* [About this task]: Reply only with how many lines below contain "alterar".

....

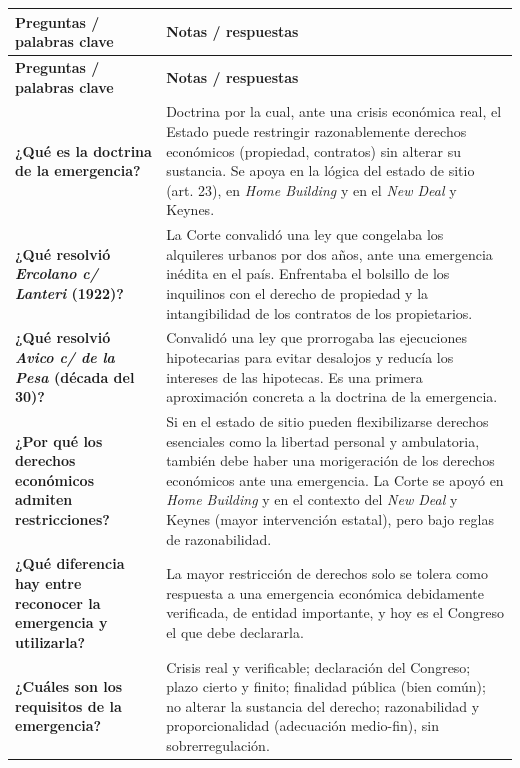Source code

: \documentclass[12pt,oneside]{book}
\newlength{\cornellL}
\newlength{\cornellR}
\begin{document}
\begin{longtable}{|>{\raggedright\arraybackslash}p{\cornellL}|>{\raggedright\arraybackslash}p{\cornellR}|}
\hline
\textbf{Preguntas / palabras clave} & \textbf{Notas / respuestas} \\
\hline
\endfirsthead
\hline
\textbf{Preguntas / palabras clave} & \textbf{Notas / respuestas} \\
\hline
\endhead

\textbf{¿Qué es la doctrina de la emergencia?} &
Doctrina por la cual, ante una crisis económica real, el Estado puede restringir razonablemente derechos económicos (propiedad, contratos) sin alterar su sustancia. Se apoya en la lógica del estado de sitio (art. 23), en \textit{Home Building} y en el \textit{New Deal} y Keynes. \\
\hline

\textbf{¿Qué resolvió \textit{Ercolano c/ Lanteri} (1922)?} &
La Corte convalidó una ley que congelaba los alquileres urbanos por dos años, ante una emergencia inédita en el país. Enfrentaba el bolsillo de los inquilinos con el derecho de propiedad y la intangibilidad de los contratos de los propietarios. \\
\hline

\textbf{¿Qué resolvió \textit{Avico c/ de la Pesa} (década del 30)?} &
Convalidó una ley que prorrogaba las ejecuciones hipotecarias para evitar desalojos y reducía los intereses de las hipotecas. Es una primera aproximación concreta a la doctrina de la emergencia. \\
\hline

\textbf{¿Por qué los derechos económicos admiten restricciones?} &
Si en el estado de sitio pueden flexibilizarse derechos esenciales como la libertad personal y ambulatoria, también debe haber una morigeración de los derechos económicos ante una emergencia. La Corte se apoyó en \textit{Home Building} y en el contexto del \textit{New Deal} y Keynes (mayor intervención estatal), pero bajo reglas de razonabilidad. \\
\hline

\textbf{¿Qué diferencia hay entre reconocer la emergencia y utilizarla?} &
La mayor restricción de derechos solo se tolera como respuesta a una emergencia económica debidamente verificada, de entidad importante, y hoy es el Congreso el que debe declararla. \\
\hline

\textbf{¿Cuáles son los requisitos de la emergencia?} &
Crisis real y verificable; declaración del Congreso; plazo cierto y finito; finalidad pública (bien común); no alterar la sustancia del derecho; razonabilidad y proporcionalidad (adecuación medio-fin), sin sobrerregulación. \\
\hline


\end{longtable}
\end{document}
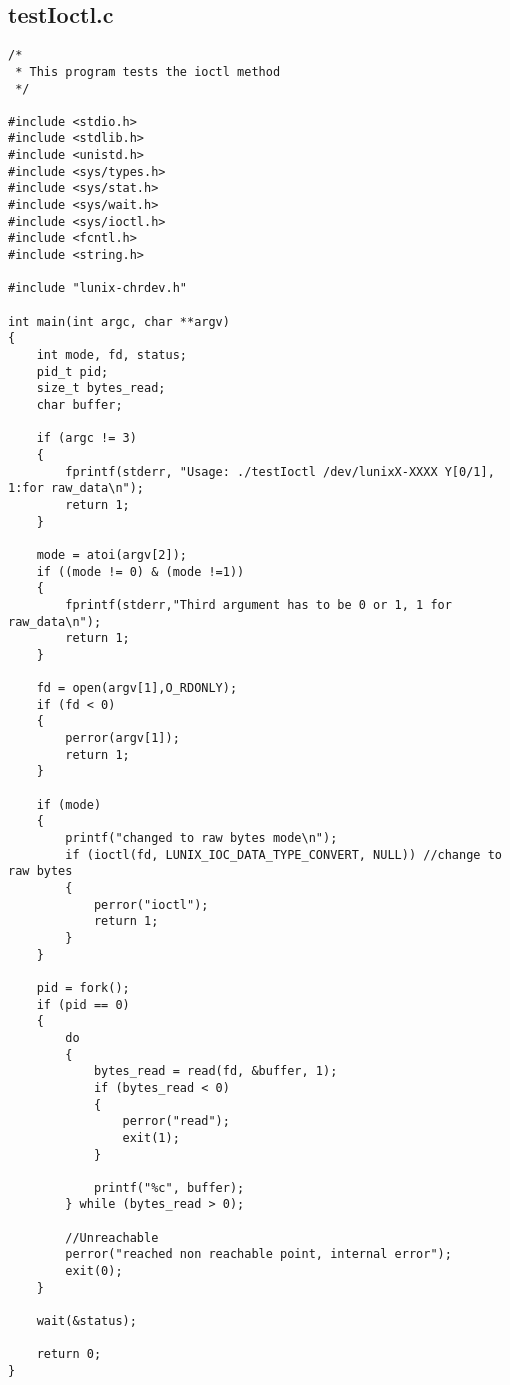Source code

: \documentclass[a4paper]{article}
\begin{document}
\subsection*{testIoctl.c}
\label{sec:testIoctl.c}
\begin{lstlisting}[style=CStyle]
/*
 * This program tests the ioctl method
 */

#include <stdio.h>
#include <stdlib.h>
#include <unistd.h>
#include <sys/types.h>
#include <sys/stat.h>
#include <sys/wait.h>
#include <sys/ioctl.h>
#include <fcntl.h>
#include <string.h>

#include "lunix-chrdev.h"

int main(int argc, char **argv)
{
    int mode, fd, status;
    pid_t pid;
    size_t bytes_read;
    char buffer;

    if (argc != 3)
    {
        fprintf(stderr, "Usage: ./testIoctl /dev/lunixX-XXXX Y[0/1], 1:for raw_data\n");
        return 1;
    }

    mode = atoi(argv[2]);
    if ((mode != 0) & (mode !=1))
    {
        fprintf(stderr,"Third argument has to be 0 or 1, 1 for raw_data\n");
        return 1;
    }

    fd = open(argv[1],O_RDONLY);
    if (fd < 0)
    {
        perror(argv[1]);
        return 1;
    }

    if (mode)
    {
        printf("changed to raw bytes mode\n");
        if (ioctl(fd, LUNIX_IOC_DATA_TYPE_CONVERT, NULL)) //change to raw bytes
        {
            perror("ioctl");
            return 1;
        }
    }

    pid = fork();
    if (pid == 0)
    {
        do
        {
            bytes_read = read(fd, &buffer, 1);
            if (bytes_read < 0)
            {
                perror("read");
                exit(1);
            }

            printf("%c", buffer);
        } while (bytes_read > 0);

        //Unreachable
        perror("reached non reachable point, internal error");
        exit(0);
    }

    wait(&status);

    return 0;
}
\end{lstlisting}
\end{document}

....

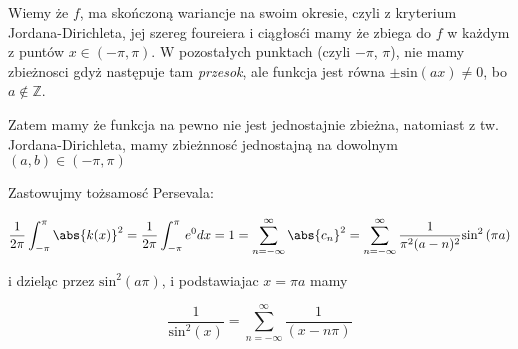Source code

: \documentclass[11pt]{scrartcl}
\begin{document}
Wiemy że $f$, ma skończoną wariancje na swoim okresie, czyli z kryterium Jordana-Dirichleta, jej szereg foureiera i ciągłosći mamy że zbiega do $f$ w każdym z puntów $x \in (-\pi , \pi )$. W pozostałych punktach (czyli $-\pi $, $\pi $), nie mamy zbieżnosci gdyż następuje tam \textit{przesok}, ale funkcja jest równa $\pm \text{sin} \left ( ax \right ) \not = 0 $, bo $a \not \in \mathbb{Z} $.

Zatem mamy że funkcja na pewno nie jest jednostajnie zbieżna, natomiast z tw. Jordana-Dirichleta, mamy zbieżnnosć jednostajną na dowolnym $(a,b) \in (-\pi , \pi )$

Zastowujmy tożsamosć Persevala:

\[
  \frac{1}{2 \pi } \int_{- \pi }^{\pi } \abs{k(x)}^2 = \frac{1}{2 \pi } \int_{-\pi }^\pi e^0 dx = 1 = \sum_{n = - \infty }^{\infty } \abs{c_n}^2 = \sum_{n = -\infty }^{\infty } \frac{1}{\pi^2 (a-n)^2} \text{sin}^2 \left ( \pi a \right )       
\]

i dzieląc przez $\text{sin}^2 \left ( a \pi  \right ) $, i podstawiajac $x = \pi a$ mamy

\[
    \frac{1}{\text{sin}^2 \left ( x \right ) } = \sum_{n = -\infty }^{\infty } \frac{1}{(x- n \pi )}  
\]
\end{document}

....

* [Final answer]: 2